Vincono i paesi del Nord Europa. “Come mai – si chiede Parisi – ci sono dei
trattati che contano e degli altri che non contano? Se l’Italia ha firmato
impegnandosi verso l’Europa e anche verso gli italiani a raggiungere un
obiettivo, come mai l’Europa non esige il rispetto di questo obiettivo e si limita
ad esigere solo il rispetto del fiscal compact? Con la nostra petizione ci siamo
appellati all’Unione europea, ma il governo italiano dovrebbe capire da solo qual
è il suo dovere. L’idea di Lisbona era rendere l'Europa una grande regione
basata sullo sviluppo della conoscenza: il 3 per cento del pil in ricerca doveva
servire per facilitare l’integrazione economica".

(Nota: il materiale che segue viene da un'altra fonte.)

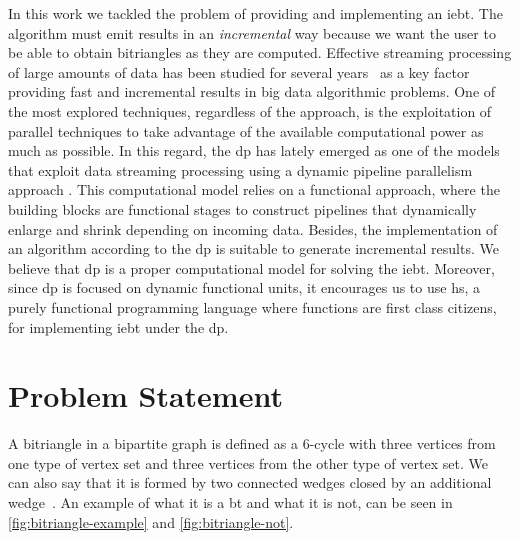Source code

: In this work we tackled the problem of providing and implementing an \acrfull{iebt}. The algorithm must emit  results in an \emph{incremental} way because we want the user to be able to obtain bitriangles as they are computed.   
Effective streaming processing of large amounts of data has been studied for several years~\cite{enumeratingsg, exploiting, onthefly} as a key factor providing fast and incremental results in big data algorithmic problems. 
One of the most explored techniques, regardless of the approach, is the exploitation of parallel techniques to take advantage of the available computational power as much as possible. 
In this regard, the \acrfull{dp} \cite{dpdef} has lately emerged as one of the models that exploit data streaming processing using a dynamic pipeline parallelism approach \cite{onthefly}. 
This computational model relies on a functional approach, where the building blocks are functional stages to construct pipelines that dynamically enlarge and shrink depending on incoming data.  Besides,  the implementation of an algorithm according to the \acrshort{dp} is suitable to generate incremental results. 
We believe that \acrshort{dp} is a proper computational model for solving the \acrshort{iebt}. Moreover, since   \acrshort{dp} is focused on dynamic functional units, it encourages us to use \acrlong{hs}, a purely functional programming language where functions are first class citizens, for implementing \acrshort{iebt} under the  \acrshort{dp}.

\section{Problem Statement}
A bitriangle in a bipartite graph is defined as a 6-cycle with three vertices from one type of vertex set and three vertices from the other type of vertex set. We can also say that it is formed by two connected wedges closed by an additional wedge~\cite{btcount}.
An example of what it is a \acrfull{bt} and what it is not, can be seen in \autoref{fig:bitriangle-example} and \autoref{fig:bitriangle-not}.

Ora invece il rischio, conclude amaro Sylos Labini, è il progressivo “svuotamento
delle risorse intellettuali del Sud dell’Europa (Italia, Grecia, Portogallo, Spagna) a
vantaggio del Nord: noi non diciamo niente e agli altri ovviamente questo va
bene. Invece di fare delle misure demagogiche come il bonus di 500 euro ai
neodiciottenni, è a questo che si dovrebbe pensare”.